What is bank credit in America

What is bank credit in America

Credit is called the amount of money which a bank, savings bank and/or person lends at a certain time under the terms agreed upon. For example: buying my apartment through a mortgage loan.


The word credit also means goodwill or good reputation. "Venezuelan Chef Sumito Steves enjoys international recognition."


What is bank credit in America?

On the other hand, the word credit is used in the university environment as a unit for evaluating the knowledge gained in the study of a subject or topic in the study plans. "It is necessary to take this 30-subject credit to finish the semester."


By extension, in films, novels, plays, and television shows, credits are used to list the names of the actors, producers, artists, technicians, and assistants who have worked on them, among other information.

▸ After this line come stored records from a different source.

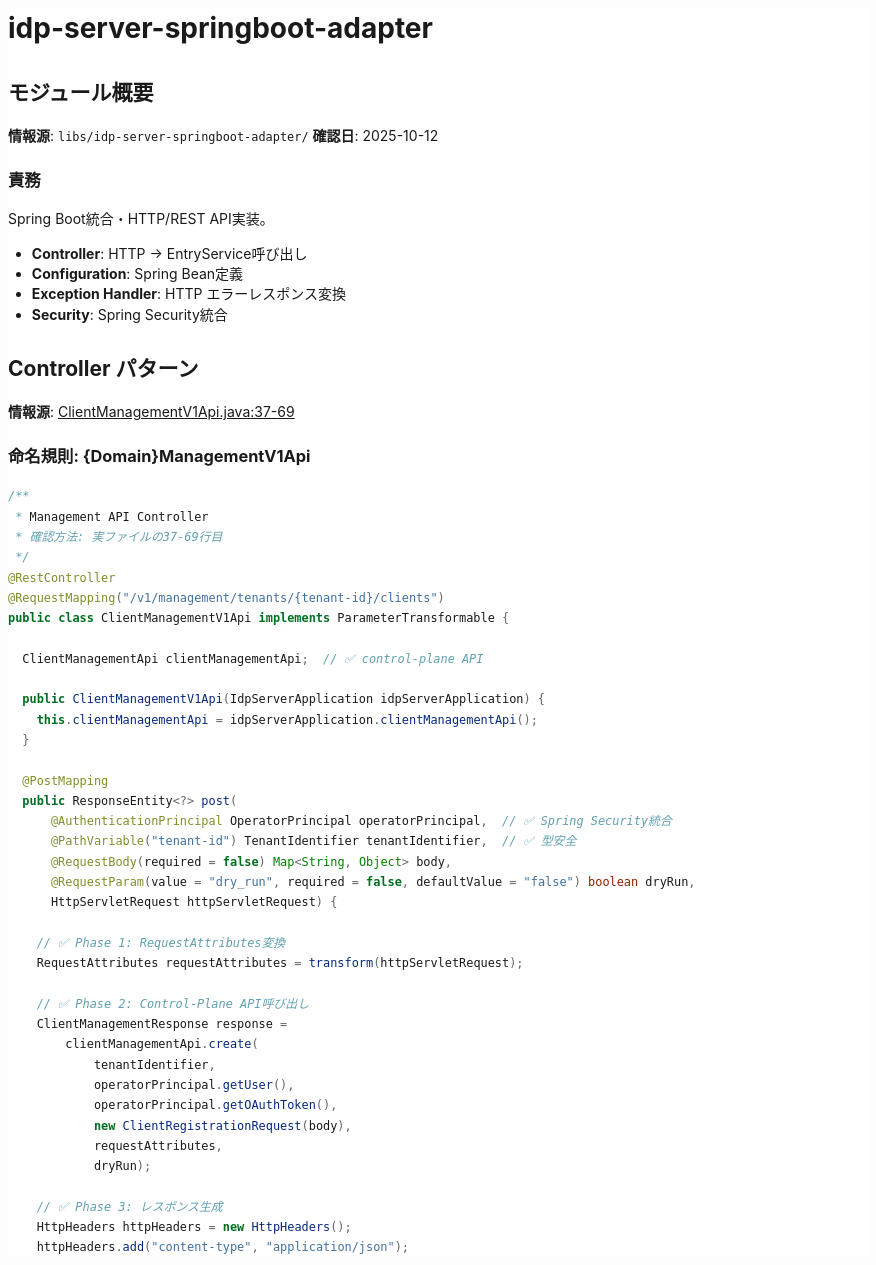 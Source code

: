 # idp-server-springboot-adapter

## モジュール概要

**情報源**: `libs/idp-server-springboot-adapter/`
**確認日**: 2025-10-12

### 責務

Spring Boot統合・HTTP/REST API実装。

- **Controller**: HTTP → EntryService呼び出し
- **Configuration**: Spring Bean定義
- **Exception Handler**: HTTP エラーレスポンス変換
- **Security**: Spring Security統合

## Controller パターン

**情報源**: [ClientManagementV1Api.java:37-69](../../../libs/idp-server-springboot-adapter/src/main/java/org/idp/server/adapters/springboot/control_plane/restapi/management/ClientManagementV1Api.java#L37-L69)

### 命名規則: \{Domain\}ManagementV1Api

```java
/**
 * Management API Controller
 * 確認方法: 実ファイルの37-69行目
 */
@RestController
@RequestMapping("/v1/management/tenants/{tenant-id}/clients")
public class ClientManagementV1Api implements ParameterTransformable {

  ClientManagementApi clientManagementApi;  // ✅ control-plane API

  public ClientManagementV1Api(IdpServerApplication idpServerApplication) {
    this.clientManagementApi = idpServerApplication.clientManagementApi();
  }

  @PostMapping
  public ResponseEntity<?> post(
      @AuthenticationPrincipal OperatorPrincipal operatorPrincipal,  // ✅ Spring Security統合
      @PathVariable("tenant-id") TenantIdentifier tenantIdentifier,  // ✅ 型安全
      @RequestBody(required = false) Map<String, Object> body,
      @RequestParam(value = "dry_run", required = false, defaultValue = "false") boolean dryRun,
      HttpServletRequest httpServletRequest) {

    // ✅ Phase 1: RequestAttributes変換
    RequestAttributes requestAttributes = transform(httpServletRequest);

    // ✅ Phase 2: Control-Plane API呼び出し
    ClientManagementResponse response =
        clientManagementApi.create(
            tenantIdentifier,
            operatorPrincipal.getUser(),
            operatorPrincipal.getOAuthToken(),
            new ClientRegistrationRequest(body),
            requestAttributes,
            dryRun);

    // ✅ Phase 3: レスポンス生成
    HttpHeaders httpHeaders = new HttpHeaders();
    httpHeaders.add("content-type", "application/json");
```
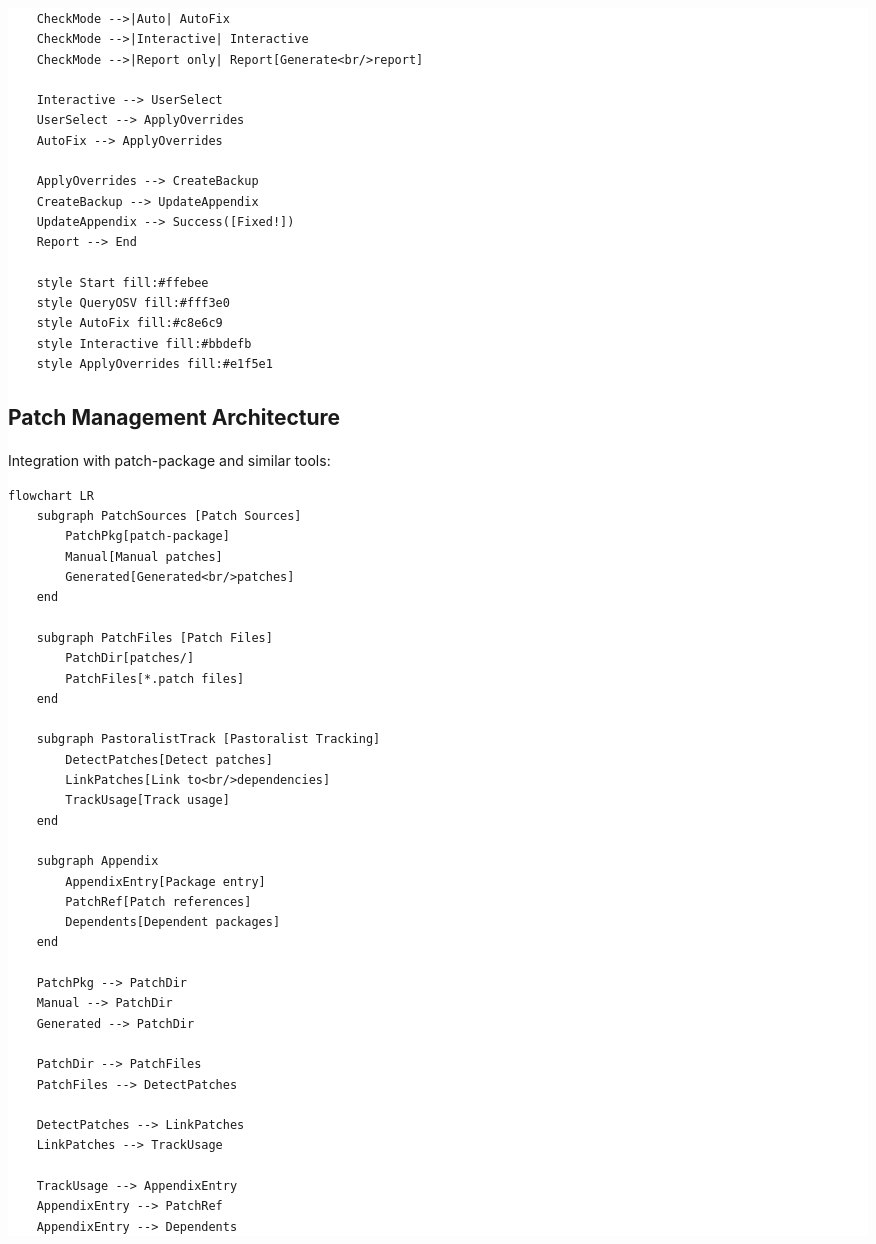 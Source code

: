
 ```mermaid
    CheckMode -->|Auto| AutoFix
    CheckMode -->|Interactive| Interactive
    CheckMode -->|Report only| Report[Generate<br/>report]

    Interactive --> UserSelect
    UserSelect --> ApplyOverrides
    AutoFix --> ApplyOverrides

    ApplyOverrides --> CreateBackup
    CreateBackup --> UpdateAppendix
    UpdateAppendix --> Success([Fixed!])
    Report --> End

    style Start fill:#ffebee
    style QueryOSV fill:#fff3e0
    style AutoFix fill:#c8e6c9
    style Interactive fill:#bbdefb
    style ApplyOverrides fill:#e1f5e1
```

## Patch Management Architecture

Integration with patch-package and similar tools:

```mermaid
flowchart LR
    subgraph PatchSources [Patch Sources]
        PatchPkg[patch-package]
        Manual[Manual patches]
        Generated[Generated<br/>patches]
    end

    subgraph PatchFiles [Patch Files]
        PatchDir[patches/]
        PatchFiles[*.patch files]
    end

    subgraph PastoralistTrack [Pastoralist Tracking]
        DetectPatches[Detect patches]
        LinkPatches[Link to<br/>dependencies]
        TrackUsage[Track usage]
    end

    subgraph Appendix
        AppendixEntry[Package entry]
        PatchRef[Patch references]
        Dependents[Dependent packages]
    end

    PatchPkg --> PatchDir
    Manual --> PatchDir
    Generated --> PatchDir

    PatchDir --> PatchFiles
    PatchFiles --> DetectPatches

    DetectPatches --> LinkPatches
    LinkPatches --> TrackUsage

    TrackUsage --> AppendixEntry
    AppendixEntry --> PatchRef
    AppendixEntry --> Dependents

``` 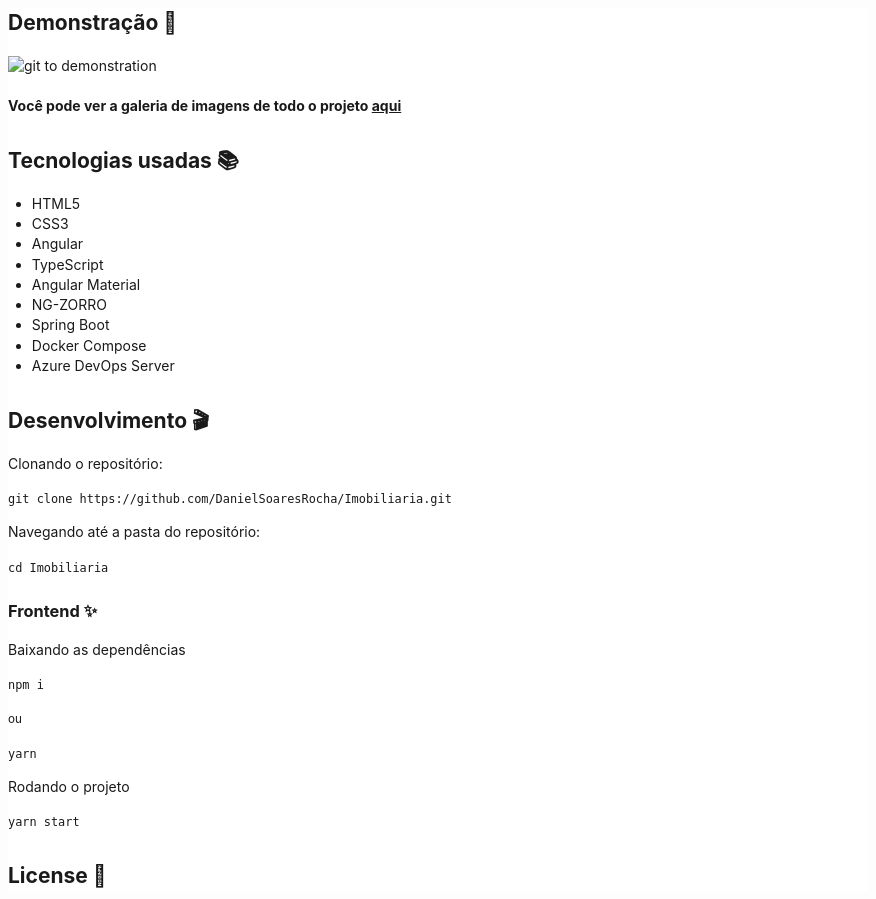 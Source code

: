 ## Demonstração 🎥

![git to demonstration](screenshots/demonstracao.gif)

#### Você pode ver a galeria de imagens de todo o projeto [aqui](https://www.figma.com/file/4M6Dvk38tt16zzbcstvtDC/Projeto-PA-2?node-id=152%3A2)

## Tecnologias usadas 📚

- HTML5
- CSS3
- Angular
- TypeScript
- Angular Material
- NG-ZORRO
- Spring Boot
- Docker Compose
- Azure DevOps Server

## Desenvolvimento 🎬

Clonando o repositório:

```
git clone https://github.com/DanielSoaresRocha/Imobiliaria.git
```

Navegando até a pasta do repositório:

```
cd Imobiliaria
```

### Frontend ✨

Baixando as dependências

```
npm i
```

<small>ou</small>

```
yarn
```

Rodando o projeto

```
yarn start
```

## License 📝
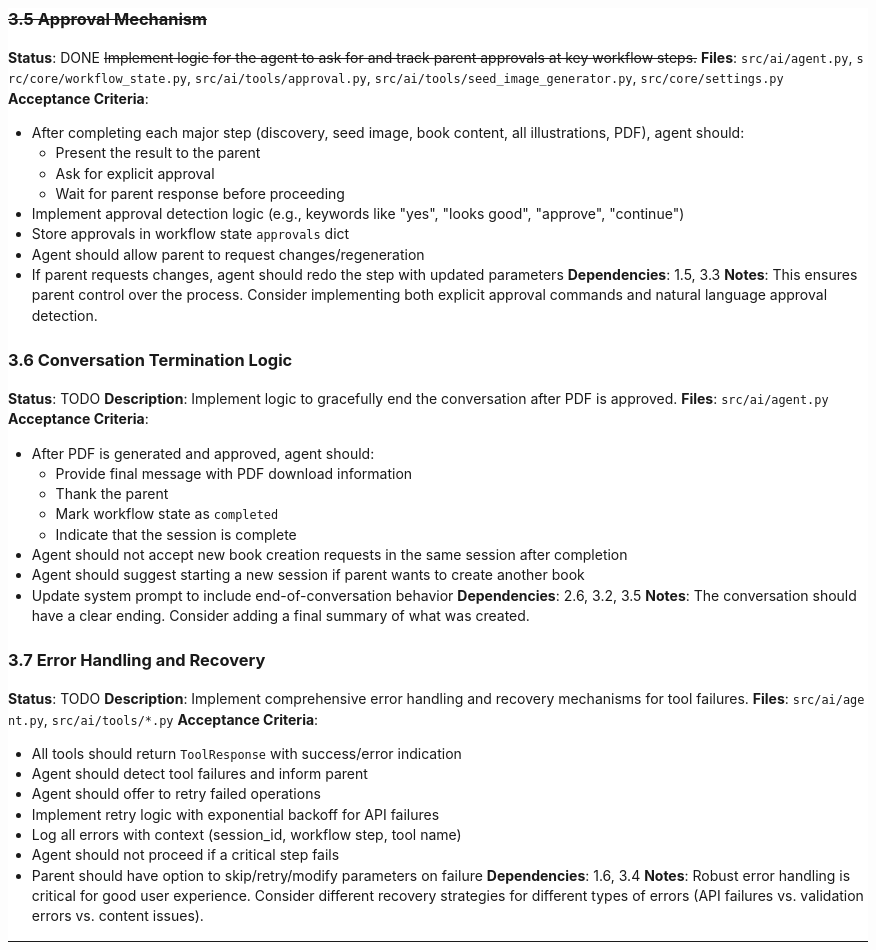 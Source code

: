 
### ~~3.5 Approval Mechanism~~
**Status**: DONE
~~Implement logic for the agent to ask for and track parent approvals at key workflow steps.~~
**Files**: `src/ai/agent.py`, `src/core/workflow_state.py`, `src/ai/tools/approval.py`, `src/ai/tools/seed_image_generator.py`, `src/core/settings.py`
**Acceptance Criteria**:
- After completing each major step (discovery, seed image, book content, all illustrations, PDF), agent should:
  - Present the result to the parent
  - Ask for explicit approval
  - Wait for parent response before proceeding
- Implement approval detection logic (e.g., keywords like "yes", "looks good", "approve", "continue")
- Store approvals in workflow state `approvals` dict
- Agent should allow parent to request changes/regeneration
- If parent requests changes, agent should redo the step with updated parameters
**Dependencies**: 1.5, 3.3
**Notes**: This ensures parent control over the process. Consider implementing both explicit approval commands and natural language approval detection.

### 3.6 Conversation Termination Logic
**Status**: TODO
**Description**: Implement logic to gracefully end the conversation after PDF is approved.
**Files**: `src/ai/agent.py`
**Acceptance Criteria**:
- After PDF is generated and approved, agent should:
  - Provide final message with PDF download information
  - Thank the parent
  - Mark workflow state as `completed`
  - Indicate that the session is complete
- Agent should not accept new book creation requests in the same session after completion
- Agent should suggest starting a new session if parent wants to create another book
- Update system prompt to include end-of-conversation behavior
**Dependencies**: 2.6, 3.2, 3.5
**Notes**: The conversation should have a clear ending. Consider adding a final summary of what was created.

### 3.7 Error Handling and Recovery
**Status**: TODO
**Description**: Implement comprehensive error handling and recovery mechanisms for tool failures.
**Files**: `src/ai/agent.py`, `src/ai/tools/*.py`
**Acceptance Criteria**:
- All tools should return `ToolResponse` with success/error indication
- Agent should detect tool failures and inform parent
- Agent should offer to retry failed operations
- Implement retry logic with exponential backoff for API failures
- Log all errors with context (session_id, workflow step, tool name)
- Agent should not proceed if a critical step fails
- Parent should have option to skip/retry/modify parameters on failure
**Dependencies**: 1.6, 3.4
**Notes**: Robust error handling is critical for good user experience. Consider different recovery strategies for different types of errors (API failures vs. validation errors vs. content issues).

--- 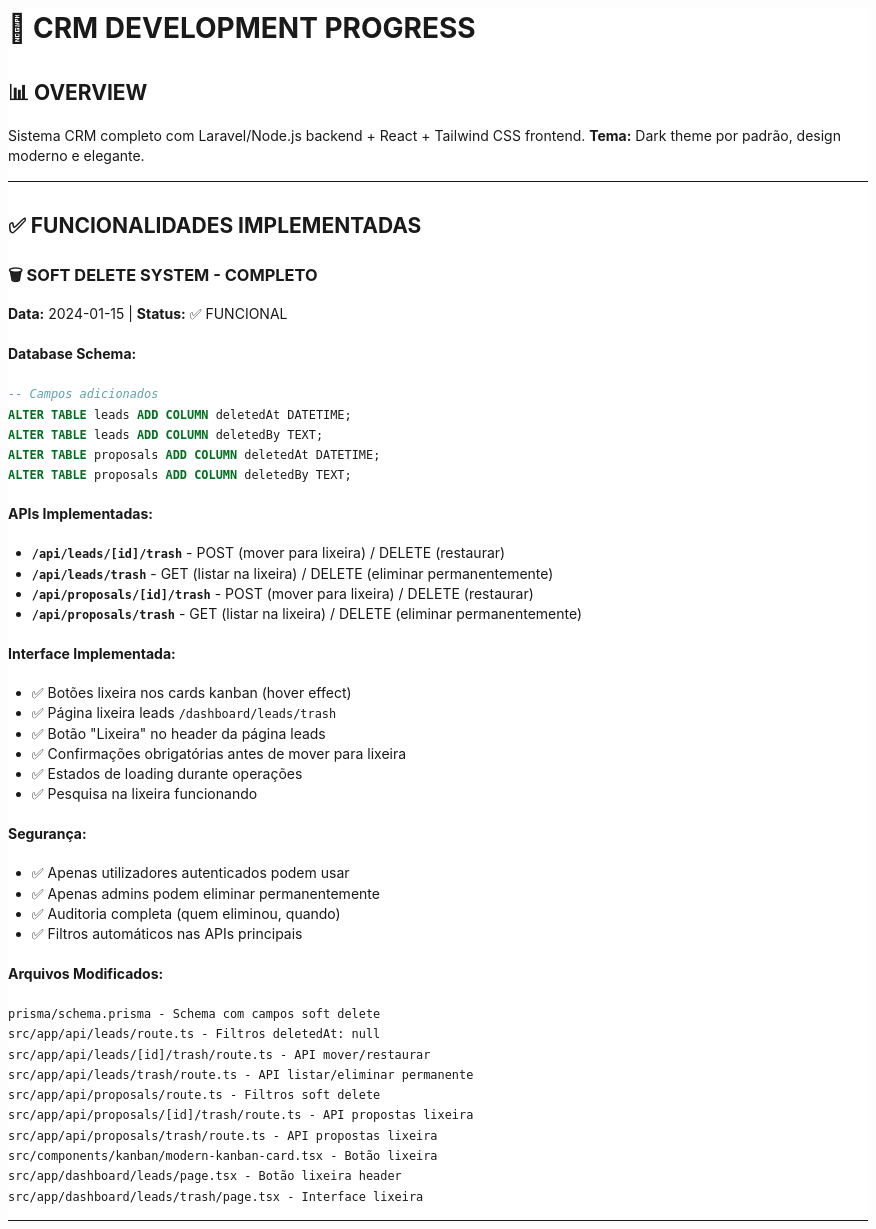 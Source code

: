 # 🚀 CRM DEVELOPMENT PROGRESS

## **📊 OVERVIEW**
Sistema CRM completo com Laravel/Node.js backend + React + Tailwind CSS frontend.
**Tema:** Dark theme por padrão, design moderno e elegante.

---

## **✅ FUNCIONALIDADES IMPLEMENTADAS**

### **🗑️ SOFT DELETE SYSTEM - COMPLETO**
**Data:** 2024-01-15 | **Status:** ✅ FUNCIONAL

#### **Database Schema:**
```sql
-- Campos adicionados
ALTER TABLE leads ADD COLUMN deletedAt DATETIME;
ALTER TABLE leads ADD COLUMN deletedBy TEXT;
ALTER TABLE proposals ADD COLUMN deletedAt DATETIME;
ALTER TABLE proposals ADD COLUMN deletedBy TEXT;
```

#### **APIs Implementadas:**
- **`/api/leads/[id]/trash`** - POST (mover para lixeira) / DELETE (restaurar)
- **`/api/leads/trash`** - GET (listar na lixeira) / DELETE (eliminar permanentemente)
- **`/api/proposals/[id]/trash`** - POST (mover para lixeira) / DELETE (restaurar)
- **`/api/proposals/trash`** - GET (listar na lixeira) / DELETE (eliminar permanentemente)

#### **Interface Implementada:**
- ✅ Botões lixeira nos cards kanban (hover effect)
- ✅ Página lixeira leads `/dashboard/leads/trash`
- ✅ Botão "Lixeira" no header da página leads
- ✅ Confirmações obrigatórias antes de mover para lixeira
- ✅ Estados de loading durante operações
- ✅ Pesquisa na lixeira funcionando

#### **Segurança:**
- ✅ Apenas utilizadores autenticados podem usar
- ✅ Apenas admins podem eliminar permanentemente
- ✅ Auditoria completa (quem eliminou, quando)
- ✅ Filtros automáticos nas APIs principais

#### **Arquivos Modificados:**
```
prisma/schema.prisma - Schema com campos soft delete
src/app/api/leads/route.ts - Filtros deletedAt: null
src/app/api/leads/[id]/trash/route.ts - API mover/restaurar
src/app/api/leads/trash/route.ts - API listar/eliminar permanente
src/app/api/proposals/route.ts - Filtros soft delete
src/app/api/proposals/[id]/trash/route.ts - API propostas lixeira
src/app/api/proposals/trash/route.ts - API propostas lixeira
src/components/kanban/modern-kanban-card.tsx - Botão lixeira
src/app/dashboard/leads/page.tsx - Botão lixeira header
src/app/dashboard/leads/trash/page.tsx - Interface lixeira
```

---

The colloquial expression to which he is credited is to take something that is real or certain. For example: “The court did not certify the report submitted by the defendant.”


Credit card

A credit card is a plastic carton issued by a financial institution or trading company to purchase goods and services on credit.


It has a magnetic strip that the commerce uses to charge the purchase amount and at the end of the month the customer must pay off his debt with a partial or minimum payment, or if he defaults, if he doesn't, the balance will be funded with the interests.


It is necessary to highlight that a credit card is different from a debit card in that the customer in this account needs to have the funds in his bank account to generate direct charges for the purchase amount, i.e. the expenses are immediately debited to the account balance.


Bank credit

It is recognized as a bank credit for a loan with an amount of money in which a public or private financial entity gives a company or person with the promise of the latter to return it, and also pays interest for the use of the amount. Under this point, the debtor has a current type bank account with the amount of money lent and can be used in full or gradually.


Real estate credit

A mortgage loan, also known as a home equity loan, is a loan of a medium or long-term amount of money to buy, expand, repair or build a home, commercial premises, or office. In this sense, the financial institution requires the acquired property as security to ensure compliance with the payment.


Tax credit

A tax credit is an amount of money in favor of a taxpayer that is then deducted from his tax obligation with the state.